▶ _Information shown_:

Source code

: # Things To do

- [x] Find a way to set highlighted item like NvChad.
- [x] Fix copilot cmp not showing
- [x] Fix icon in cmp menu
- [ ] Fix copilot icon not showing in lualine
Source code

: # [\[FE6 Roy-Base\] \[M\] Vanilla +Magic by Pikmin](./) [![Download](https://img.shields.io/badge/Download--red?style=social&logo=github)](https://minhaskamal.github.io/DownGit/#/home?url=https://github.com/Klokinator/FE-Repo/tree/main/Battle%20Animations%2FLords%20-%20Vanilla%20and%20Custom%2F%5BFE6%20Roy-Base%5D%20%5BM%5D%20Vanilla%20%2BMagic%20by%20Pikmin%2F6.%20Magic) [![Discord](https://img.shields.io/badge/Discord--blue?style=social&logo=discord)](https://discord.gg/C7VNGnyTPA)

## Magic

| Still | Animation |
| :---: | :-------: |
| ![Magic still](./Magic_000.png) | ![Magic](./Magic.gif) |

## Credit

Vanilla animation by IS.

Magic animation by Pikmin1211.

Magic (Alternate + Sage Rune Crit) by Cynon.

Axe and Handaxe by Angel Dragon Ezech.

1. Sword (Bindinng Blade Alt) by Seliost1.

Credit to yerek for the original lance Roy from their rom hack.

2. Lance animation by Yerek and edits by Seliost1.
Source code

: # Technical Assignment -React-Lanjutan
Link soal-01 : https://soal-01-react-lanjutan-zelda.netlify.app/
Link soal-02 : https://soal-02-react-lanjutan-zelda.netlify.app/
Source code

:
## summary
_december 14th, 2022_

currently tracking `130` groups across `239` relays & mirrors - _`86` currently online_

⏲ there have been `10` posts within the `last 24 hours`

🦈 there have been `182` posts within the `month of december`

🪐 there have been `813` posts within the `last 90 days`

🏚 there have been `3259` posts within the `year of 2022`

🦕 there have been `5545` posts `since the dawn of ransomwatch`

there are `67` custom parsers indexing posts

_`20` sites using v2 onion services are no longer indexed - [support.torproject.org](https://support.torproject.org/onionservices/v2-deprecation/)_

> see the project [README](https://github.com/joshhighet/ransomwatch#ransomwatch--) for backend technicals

▶ _What is expected_:
Word for word, restate every record in the listing.

▶ _Problem solution_:
Source code

: # Things To do

- [x] Find a way to set highlighted item like NvChad.
- [x] Fix copilot cmp not showing
- [x] Fix icon in cmp menu
- [ ] Fix copilot icon not showing in lualine
Source code

: # [\[FE6 Roy-Base\] \[M\] Vanilla +Magic by Pikmin](./) [![Download](https://img.shields.io/badge/Download--red?style=social&logo=github)](https://minhaskamal.github.io/DownGit/#/home?url=https://github.com/Klokinator/FE-Repo/tree/main/Battle%20Animations%2FLords%20-%20Vanilla%20and%20Custom%2F%5BFE6%20Roy-Base%5D%20%5BM%5D%20Vanilla%20%2BMagic%20by%20Pikmin%2F6.%20Magic) [![Discord](https://img.shields.io/badge/Discord--blue?style=social&logo=discord)](https://discord.gg/C7VNGnyTPA)

## Magic

| Still | Animation |
| :---: | :-------: |
| ![Magic still](./Magic_000.png) | ![Magic](./Magic.gif) |

## Credit

Vanilla animation by IS.

Magic animation by Pikmin1211.

Magic (Alternate + Sage Rune Crit) by Cynon.

Axe and Handaxe by Angel Dragon Ezech.

1. Sword (Bindinng Blade Alt) by Seliost1.

Credit to yerek for the original lance Roy from their rom hack.

2. Lance animation by Yerek and edits by Seliost1.
Source code

: # Technical Assignment -React-Lanjutan
Link soal-01 : https://soal-01-react-lanjutan-zelda.netlify.app/
Link soal-02 : https://soal-02-react-lanjutan-zelda.netlify.app/
Source code

:
## summary
_december 14th, 2022_

currently tracking `130` groups across `239` relays & mirrors - _`86` currently online_

⏲ there have been `10` posts within the `last 24 hours`

🦈 there have been `182` posts within the `month of december`

🪐 there have been `813` posts within the `last 90 days`

🏚 there have been `3259` posts within the `year of 2022`

🦕 there have been `5545` posts `since the dawn of ransomwatch`

there are `67` custom parsers indexing posts

_`20` sites using v2 onion services are no longer indexed - [support.torproject.org](https://support.torproject.org/onionservices/v2-deprecation/)_

> see the project [README](https://github.com/joshhighet/ransomwatch#ransomwatch--) for backend technicals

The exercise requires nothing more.